The Controller undertakes to do likewise if it meets the criteria listed in the GDPR that require a Data Protection Officer (DPO) to be designated. Otherwise, it shall give the contact details of the person responsible for dealing with issues related to protecting personal data and respecting privacy.

 

The Controller will appoint a contact point for data privacy matters by sending a notification to the Support Center of the Processor. In the case where the Controller did not appoint a specific contact point, the account administrator(s) shall be the contact point. 

 

The contacts above may be approached not only by the other Party but also directly by any person concerned, who shall find their contact details on the web sites of both the Processor and the Controller.

 

Piano has appointed Louis-Marie Guerif (privacy@piano.io) as its Data Protection Officer.

 

Each Party undertakes to notify the other immediately of any change to the named contact person.

 

 

 

 

 

 

 



[1]   Where the data exporter is a processor subject to Regulation (EU) 2016/679 acting on behalf of a Union institution or body as controller, reliance on these Clauses when engaging another processor (sub-processing) not subject to Regulation (EU) 2016/679 also ensures compliance with Article 29(4) of Regulation (EU) 2018/1725 of the European Parliament and of the Council of 23 May 2018 on the protection of natural persons with regard to the processing of personal data by the Union institutions, bodies, offices and agencies and on the free movement of such data, and repealing Regulation (EC) No 45/2001 and Decision No 1247/2002/EC (OJ L 295, 21.11.2018, p. 39), to the extent these Clauses and the data protection obligations as set out in the contract or other legal act between the controller and the processor pursuant to Article 29(3) of Regulation (EU) 2018/1725 are aligned. This will in particular be the case where the controller and processor rely on the standard contractual clauses included in Decision 2021/915.

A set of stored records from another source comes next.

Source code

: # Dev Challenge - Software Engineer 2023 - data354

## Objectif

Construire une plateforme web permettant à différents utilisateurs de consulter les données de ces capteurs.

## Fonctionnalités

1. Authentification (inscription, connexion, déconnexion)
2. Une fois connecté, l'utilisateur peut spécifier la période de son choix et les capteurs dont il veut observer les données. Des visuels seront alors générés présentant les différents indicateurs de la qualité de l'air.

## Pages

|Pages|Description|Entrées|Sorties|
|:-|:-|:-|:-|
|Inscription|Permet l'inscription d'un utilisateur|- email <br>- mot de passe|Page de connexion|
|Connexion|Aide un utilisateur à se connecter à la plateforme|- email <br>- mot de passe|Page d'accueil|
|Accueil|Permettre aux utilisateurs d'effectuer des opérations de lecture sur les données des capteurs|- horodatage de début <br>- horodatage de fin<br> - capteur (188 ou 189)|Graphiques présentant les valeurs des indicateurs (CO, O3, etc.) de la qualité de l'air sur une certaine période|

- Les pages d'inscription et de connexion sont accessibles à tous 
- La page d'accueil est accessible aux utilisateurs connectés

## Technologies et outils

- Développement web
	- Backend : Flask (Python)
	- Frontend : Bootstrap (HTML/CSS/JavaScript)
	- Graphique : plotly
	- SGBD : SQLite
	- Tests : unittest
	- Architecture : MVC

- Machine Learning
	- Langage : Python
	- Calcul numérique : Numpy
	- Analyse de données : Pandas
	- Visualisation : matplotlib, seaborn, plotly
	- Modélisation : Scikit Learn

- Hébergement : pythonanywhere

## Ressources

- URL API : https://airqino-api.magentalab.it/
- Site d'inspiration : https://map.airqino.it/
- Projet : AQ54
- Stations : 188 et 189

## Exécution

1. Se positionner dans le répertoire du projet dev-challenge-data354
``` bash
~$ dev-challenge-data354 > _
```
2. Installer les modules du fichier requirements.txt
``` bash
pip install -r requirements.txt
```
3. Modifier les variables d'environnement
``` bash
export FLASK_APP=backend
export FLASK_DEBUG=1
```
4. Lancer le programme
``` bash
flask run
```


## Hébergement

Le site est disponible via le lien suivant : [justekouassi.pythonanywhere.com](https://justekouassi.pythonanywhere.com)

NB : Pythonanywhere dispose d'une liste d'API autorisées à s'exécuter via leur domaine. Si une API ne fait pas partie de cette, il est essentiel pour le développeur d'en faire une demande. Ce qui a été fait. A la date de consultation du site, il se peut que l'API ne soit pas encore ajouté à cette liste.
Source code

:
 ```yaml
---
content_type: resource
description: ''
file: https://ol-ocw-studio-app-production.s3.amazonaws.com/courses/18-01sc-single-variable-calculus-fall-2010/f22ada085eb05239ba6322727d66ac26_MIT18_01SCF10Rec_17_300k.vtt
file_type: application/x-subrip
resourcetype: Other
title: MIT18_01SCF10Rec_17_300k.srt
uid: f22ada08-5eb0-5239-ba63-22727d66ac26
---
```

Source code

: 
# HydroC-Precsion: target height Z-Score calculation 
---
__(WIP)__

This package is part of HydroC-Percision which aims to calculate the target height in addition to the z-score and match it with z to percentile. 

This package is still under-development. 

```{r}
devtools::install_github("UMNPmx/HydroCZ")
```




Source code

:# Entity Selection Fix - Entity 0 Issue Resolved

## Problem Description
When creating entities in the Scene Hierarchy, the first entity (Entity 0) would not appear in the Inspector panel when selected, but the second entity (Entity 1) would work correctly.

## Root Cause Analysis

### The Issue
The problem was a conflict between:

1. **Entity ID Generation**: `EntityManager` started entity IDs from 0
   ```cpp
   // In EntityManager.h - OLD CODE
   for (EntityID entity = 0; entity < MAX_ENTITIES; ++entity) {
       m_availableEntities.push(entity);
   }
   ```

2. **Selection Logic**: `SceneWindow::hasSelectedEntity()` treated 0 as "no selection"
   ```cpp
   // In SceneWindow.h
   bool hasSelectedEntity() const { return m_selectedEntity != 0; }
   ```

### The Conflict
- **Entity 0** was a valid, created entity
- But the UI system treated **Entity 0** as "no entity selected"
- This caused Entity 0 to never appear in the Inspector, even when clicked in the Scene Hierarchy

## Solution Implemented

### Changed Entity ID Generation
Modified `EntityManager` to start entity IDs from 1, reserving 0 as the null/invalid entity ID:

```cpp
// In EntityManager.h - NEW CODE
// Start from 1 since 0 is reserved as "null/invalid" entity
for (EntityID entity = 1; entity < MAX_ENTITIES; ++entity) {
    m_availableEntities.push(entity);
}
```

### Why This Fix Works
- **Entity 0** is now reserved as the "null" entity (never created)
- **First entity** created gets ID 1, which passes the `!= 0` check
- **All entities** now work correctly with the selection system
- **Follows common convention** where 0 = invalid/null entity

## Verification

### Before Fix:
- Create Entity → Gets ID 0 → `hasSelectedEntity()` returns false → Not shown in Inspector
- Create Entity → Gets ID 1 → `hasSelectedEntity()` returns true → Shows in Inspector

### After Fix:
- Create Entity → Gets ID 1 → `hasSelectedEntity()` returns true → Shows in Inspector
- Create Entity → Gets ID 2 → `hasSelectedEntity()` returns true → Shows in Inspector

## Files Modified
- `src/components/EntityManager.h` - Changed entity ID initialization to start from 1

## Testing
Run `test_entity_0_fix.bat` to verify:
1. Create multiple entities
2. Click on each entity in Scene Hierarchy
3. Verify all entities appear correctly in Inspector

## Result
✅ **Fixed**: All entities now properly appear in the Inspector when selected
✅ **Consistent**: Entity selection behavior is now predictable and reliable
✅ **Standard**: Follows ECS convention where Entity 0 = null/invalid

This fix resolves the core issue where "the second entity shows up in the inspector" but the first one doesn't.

[2] The Agreement on the European Economic Area (EEA Agreement) provides for the extension of the European Union’s internal market to the three EEA States Iceland, Liechtenstein and Norway. The Union data protection legislation, including Regulation (EU) 2016/679, is covered by the EEA Agreement and has been incorporated into Annex XI thereto. Therefore, any disclosure by the data importer to a third party located in the EEA does not qualify as an onward transfer for the purpose of these Clauses.

[3] This requirement may be satisfied by the sub-processor acceding to these Clauses under the appropriate Module, in accordance with Clause 7

[4] The “hit” is the HTTP request (or HTTPS request, depending on the Controller configuration) to the Processor’s servers that generally comes from the JavaScript Tag of the mobile SDK as supplied by the Processor and containing the user’s raw browsing data.